Please define "crawling of .onion". I don't know enough about the details of what you're doing to have a
strong opinion.
I mean search engines crawling HTML pages on .onion. Like doing: https://www.google.com/search?q=site%3Aonion.to
ahmia.fi does do crawling. I leave further discussion to them. OnionLink actually does *zero* crawling. I leave it to Google et al.
When Google crawls me they use: * using .onion addresses found via a search engine. * using .onion addresses found on HTML pages on other .onion sites.
None of the rest. Nothing with HSDirs, etc. The *only* HSDir thing that has ever existed is caching NXDOMAIN responses from HSDirs to reduce the load Tor2web places on the Tor network. This was solely to *be kind to the operators*. However, as the caching caused some uproar I've stopped caching NXDOMAINs and have returned to unnessecarily burdening the Tor network.
How do you access and index the web content on those .onion sites?
The accessing is just plain Tor2web HTTP requests. They announce themselves with the HTTP header `x-tor2web: true` . Google does the indexing.
How often do you access the site?
Looking at analytics from Googlebot accessing Onionlink, every 7-21 days.
How many pages deep do you go on the site?
Don't know. I suppose Google goes as deep as possible.
Do you follow links to other .onion sites?
Yes. Corresponding to the other .onion sites /robots.txt policy.
How do you make sure that Tor2web users are anonymised (as possible) when
accessing hidden services?
I make a good faith effort not to wantonly reveal personally identifying information. But in short, it's hard. I urge people to think of tor2web nodes as closer to Twitter where they record what links you click. I wholly support having the "where is Tor2web in regards to user privacy" discussion (hopefully could even make some improvements to it!), but it is orthogonal to the "robots.txt on .onion" discussion. Let's address the robots.txt issue and then we can return to Tor2web user-privacy.
Please stop releasing logs.

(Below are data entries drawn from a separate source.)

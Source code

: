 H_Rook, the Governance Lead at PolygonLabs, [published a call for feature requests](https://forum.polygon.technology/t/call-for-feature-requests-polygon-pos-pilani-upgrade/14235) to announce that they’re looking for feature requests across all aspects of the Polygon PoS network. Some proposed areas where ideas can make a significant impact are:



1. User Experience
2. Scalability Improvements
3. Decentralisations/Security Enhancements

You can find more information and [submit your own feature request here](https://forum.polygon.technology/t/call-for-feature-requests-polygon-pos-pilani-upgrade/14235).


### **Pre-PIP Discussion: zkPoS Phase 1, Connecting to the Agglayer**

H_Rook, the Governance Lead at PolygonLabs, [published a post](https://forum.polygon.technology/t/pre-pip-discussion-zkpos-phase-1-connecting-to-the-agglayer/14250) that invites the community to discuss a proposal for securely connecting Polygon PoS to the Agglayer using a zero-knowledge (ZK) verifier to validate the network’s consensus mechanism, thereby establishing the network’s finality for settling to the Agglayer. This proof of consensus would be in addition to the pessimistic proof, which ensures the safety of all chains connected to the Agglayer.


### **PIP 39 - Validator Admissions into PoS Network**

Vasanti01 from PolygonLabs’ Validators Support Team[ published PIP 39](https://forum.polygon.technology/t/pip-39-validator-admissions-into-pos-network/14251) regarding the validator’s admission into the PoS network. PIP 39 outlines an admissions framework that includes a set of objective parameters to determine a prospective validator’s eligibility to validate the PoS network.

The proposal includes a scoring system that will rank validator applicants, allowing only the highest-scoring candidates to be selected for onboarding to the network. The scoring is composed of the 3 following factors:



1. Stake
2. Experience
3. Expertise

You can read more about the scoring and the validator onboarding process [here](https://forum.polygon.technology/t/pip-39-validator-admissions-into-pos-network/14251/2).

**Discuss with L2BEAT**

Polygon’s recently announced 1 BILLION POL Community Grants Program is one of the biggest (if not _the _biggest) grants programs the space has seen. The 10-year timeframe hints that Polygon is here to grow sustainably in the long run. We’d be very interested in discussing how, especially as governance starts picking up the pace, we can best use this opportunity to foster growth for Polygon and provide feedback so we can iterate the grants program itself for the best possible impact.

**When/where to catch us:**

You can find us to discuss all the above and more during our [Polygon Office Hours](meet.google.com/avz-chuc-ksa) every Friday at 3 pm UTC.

It could easily be seen as a provocative act.
Yeah I understand. This is my 3rd or 4th attempt to discuss this and I was intentionally being a little pokey. I have no intention or desire of actually compromising anomymity.
-V
On Thu, Jul 7, 2016 at 12:54 PM, Tim Wilson-Brown - teor <teor2345@gmail.com
wrote:
On 7 Jul 2016, at 14:40, Virgil Griffith i@virgil.gr wrote:
Hello all. Back in June Griffin asked for this conversation to be
temporarily tabled, and it's been a month!
Let us discuss robots.txt and crawling of .onion. Right now we have
*three* camps! They are:
Please define "crawling of .onion". I don't know enough about the details of what you're doing to have a strong opinion.
How do you make your list of .onion addresses to crawl?
- by running a HSDir?
- using Tor2web request logs?
- using .onion addresses found via a search engine?
- using .onion addresses found on HTML pages on other .onion sites?
- through some other method?
How do you access and index the web content on those .onion sites? How often do you access the site? How many pages deep do you go on the site? Do you follow links to other .onion sites?
How do you make sure that Tor2web users are anonymised (as possible) when accessing hidden services?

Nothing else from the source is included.